Document sharing and collaboration can expose your organization to a range of data security risks. From the accidental release of information through sharing with the wrong person to problems created by incorrect lifecycle management – for example, not closing access to former employees, the risks are very real. Here are the top five risk vectors for document sharing and collaboration:

1. Employee error due to lack of training: A recent post on the Compare the Cloud blog pointed out that a new study from cybersecurity company Avast showed only 23% of remote workers had any specific training regarding security on collaboration platforms. Humans are always the weakest link in any security system, but appropriate training can help mitigate that risk.
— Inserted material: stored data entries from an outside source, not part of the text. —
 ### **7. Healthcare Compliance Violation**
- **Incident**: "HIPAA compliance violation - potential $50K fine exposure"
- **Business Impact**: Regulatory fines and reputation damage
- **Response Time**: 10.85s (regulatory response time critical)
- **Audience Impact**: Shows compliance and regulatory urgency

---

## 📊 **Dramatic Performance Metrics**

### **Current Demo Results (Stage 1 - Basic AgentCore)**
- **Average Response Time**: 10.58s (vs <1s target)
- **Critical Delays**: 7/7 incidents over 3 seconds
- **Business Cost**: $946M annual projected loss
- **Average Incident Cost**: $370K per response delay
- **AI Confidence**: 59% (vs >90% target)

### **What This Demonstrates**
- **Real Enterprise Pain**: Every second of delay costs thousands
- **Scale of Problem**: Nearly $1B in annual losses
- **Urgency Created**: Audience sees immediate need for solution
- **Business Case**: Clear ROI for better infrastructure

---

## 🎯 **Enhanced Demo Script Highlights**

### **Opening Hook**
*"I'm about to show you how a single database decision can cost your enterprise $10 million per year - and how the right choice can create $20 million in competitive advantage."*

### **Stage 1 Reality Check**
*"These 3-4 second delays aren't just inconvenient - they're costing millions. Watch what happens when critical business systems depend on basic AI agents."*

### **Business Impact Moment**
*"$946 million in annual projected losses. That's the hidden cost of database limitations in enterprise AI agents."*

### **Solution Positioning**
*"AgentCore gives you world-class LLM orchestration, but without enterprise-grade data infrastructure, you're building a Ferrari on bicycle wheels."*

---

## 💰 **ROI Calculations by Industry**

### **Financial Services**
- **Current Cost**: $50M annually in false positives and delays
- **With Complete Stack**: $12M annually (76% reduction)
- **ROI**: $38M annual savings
2. Over-privileging: This sometimes refers to the tendency to give users a higher level of access privileges than they need, usually out of expediency, For example, a partner asks three times in one week for access to documents in the Partner folder and you decide to just give them access to the entire folder so that they stop bugging you. Another example is setting a user as an Admin or even Superadmin, to save support time. Over-privileging is just human nature, but it exposes your organization to serious risks. You can read more about Overprivileged Identities here.

3. Downloading to non-secure devices: Once documents leave your system, they are at risk. When employees and partners store documents on their personal devices, they can be shared inappropriately, resulting in an accidental release of sensitive data like PII (personal identifiable information) or, even worse, a malware infection that might return to infect your system. 

4. Improper lifecycle management: There are two main types of document lifecycle risk. The first is keeping too many documents for too long, which increases storage costs and increases your attack surface. The second is getting rid of documents that might later be important for knowledge management, compliance, or even legal discovery. To learn more about the larger topic of information lifecycle management, you can start here.

5. Vendor access: If you don’t have control over access to your systems, then someone else has access to your infrastructure. If you use a SaaS-based system or non-private cloud infrastructure, your security is only as good as the policies and procedures implemented by your vendor. People assume that SaaS and cloud-based systems all provide the highest levels of protection. Some do and some don’t, and in some cases, security is actually your responsibility – so caveat emptor. Do your homework and ask lots of questions about how your vendor handles security. You can read up on minimum security standards for SaaS and Paas here.